C’est plus prosaïque. Un producteur de concert, « Eurocultures en pays de Gentiane », qui aime beaucoup notre travail, nous a permis d’enregistrer dans cette église, l’endroit idéal pour un tel album.

Une production quasi acoustique pour un duo piano sax.

Tout est parti de la rencontre avec Karol Beffa, pianiste et compositeur de musique contemporaine mais tonale. La nouvelle génération se positionne, de manière assez polémiste, dans une autre mouvance, celle du retour à la tonalité. En dehors de ses nombreuses casquettes et multiples prix d’écriture, Karol est un remarquable improvisateur de musique classique. Il était intéressant de confronter nos deux manières d’improviser et d’en faire un objet commun – par exemple une fugue agrémentée par mon saxophone. Résultat, une pièce différente, et non un pastiche, et qui s’assume ; d’où le titre de l’album : Libres.
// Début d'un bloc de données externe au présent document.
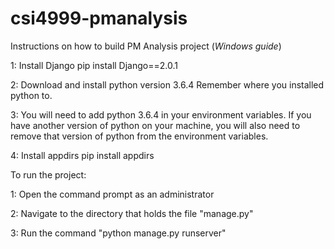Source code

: # csi4999-pmanalysis

Instructions on how to build PM Analysis project (_Windows guide_)

1: Install Django
    pip install Django==2.0.1

2: Download and install python version 3.6.4
    Remember where you installed python to.

3: You will need to add python 3.6.4 in your environment variables.
    If you have another version of python on your machine, you will also need to
    remove that version of python from the environment variables.

4: Install appdirs
    pip install appdirs

To run the project:

1: Open the command prompt as an administrator

2: Navigate to the directory that holds the file "manage.py"

3: Run the command "python manage.py runserver"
Cette confrontation piano sax ressemble plutôt à un match amical, une série d’échanges.

Le jazz est une compétition fraternelle. On gère cette manière amicale de se mesurer les uns aux autres. Par ailleurs, sur cet album il est beaucoup question d’interactivité avec le public. On lui demande de faire des propositions de thèmes d’improvisation autour de phrases poétiques, de rencontres possibles, et on construit autour. Une partie du disque a été enregistrée ainsi, sans montage – là c’est du « one shot ». Très stylisé sans être stylistique. Je me suis amusé à « bebopiser » sur une improvisation de Karol. Les musicologues sont assez gênés car ils n’arrivent pas à le classer…

Propos recueillis par Philippe Déjardin 

[1] Son rêve est de jouer ce répertoire à la Nouvelle-Orléans, d’où ses nombreux voyages aux USA. Le message est à faire passer, d’autant qu’il a aussi un projet de livre sur Ornette Coleman, lequel n’était pas encore décédé lors de cette interview. L’album sort le 16/10/15 chez Jazz Village / Harmonia Mundi

[2] Comme son nom l’indique, le Prix Hors les Murs permet de voyager, contrairement à celui de la Villa Médicis traditionnelle, qui offre une résidence d’artiste à Rome.